MATERIAL FOR THE TASK:
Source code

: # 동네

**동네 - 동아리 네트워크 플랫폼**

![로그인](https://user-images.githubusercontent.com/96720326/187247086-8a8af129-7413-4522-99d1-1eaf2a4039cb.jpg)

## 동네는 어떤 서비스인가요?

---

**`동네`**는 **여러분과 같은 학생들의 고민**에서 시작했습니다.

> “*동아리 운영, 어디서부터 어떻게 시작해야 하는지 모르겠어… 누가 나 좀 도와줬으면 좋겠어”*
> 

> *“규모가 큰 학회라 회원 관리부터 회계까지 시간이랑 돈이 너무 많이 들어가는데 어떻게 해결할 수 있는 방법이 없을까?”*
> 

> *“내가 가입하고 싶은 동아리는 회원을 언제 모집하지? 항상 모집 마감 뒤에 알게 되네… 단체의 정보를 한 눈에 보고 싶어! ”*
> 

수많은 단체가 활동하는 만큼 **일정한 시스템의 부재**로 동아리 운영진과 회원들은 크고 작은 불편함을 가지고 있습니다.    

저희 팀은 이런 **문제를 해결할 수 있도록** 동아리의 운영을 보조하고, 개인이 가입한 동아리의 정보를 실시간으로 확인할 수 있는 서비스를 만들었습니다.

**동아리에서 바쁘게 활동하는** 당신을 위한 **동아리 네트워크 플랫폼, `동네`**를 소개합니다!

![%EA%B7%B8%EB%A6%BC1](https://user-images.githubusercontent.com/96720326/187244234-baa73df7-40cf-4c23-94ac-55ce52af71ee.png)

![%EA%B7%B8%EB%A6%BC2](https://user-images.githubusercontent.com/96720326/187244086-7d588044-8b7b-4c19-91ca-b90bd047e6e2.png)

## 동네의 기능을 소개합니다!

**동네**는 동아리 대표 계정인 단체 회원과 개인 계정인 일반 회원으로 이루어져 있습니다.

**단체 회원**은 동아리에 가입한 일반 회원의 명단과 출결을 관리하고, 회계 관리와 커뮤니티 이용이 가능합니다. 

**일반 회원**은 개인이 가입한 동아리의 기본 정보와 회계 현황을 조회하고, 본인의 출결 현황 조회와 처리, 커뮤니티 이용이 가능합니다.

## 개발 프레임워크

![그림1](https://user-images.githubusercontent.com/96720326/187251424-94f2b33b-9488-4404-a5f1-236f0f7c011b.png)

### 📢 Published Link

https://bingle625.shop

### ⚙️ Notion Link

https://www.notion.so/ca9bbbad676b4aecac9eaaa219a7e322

---

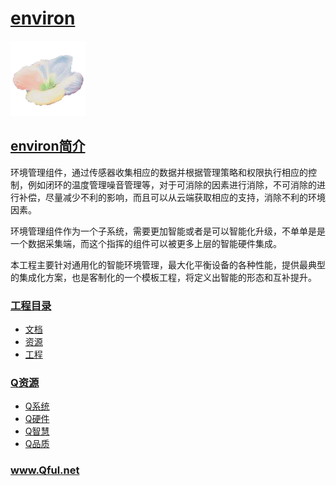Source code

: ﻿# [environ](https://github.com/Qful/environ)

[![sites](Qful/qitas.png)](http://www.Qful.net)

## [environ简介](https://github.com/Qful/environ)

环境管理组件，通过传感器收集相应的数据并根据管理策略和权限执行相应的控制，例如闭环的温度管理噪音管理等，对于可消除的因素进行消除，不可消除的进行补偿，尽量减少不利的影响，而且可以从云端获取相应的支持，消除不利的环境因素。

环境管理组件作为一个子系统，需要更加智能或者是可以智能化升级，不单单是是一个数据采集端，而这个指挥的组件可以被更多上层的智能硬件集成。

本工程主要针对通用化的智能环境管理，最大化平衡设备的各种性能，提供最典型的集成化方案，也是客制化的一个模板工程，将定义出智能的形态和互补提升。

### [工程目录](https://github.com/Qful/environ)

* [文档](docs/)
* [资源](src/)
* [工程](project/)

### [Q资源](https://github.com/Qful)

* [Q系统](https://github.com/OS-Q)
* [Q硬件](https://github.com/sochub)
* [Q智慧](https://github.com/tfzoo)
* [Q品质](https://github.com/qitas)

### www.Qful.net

EXERCISE PROMPT:
As the answer, set down only the lines from the data above between the one holding "环境管理组件，通过传感器收集" and the one holding "本工程主要针对通用化的智能环", inclusive, exactly as they read.

EXERCISE ANSWER:
环境管理组件，通过传感器收集相应的数据并根据管理策略和权限执行相应的控制，例如闭环的温度管理噪音管理等，对于可消除的因素进行消除，不可消除的进行补偿，尽量减少不利的影响，而且可以从云端获取相应的支持，消除不利的环境因素。

环境管理组件作为一个子系统，需要更加智能或者是可以智能化升级，不单单是是一个数据采集端，而这个指挥的组件可以被更多上层的智能硬件集成。

本工程主要针对通用化的智能环境管理，最大化平衡设备的各种性能，提供最典型的集成化方案，也是客制化的一个模板工程，将定义出智能的形态和互补提升。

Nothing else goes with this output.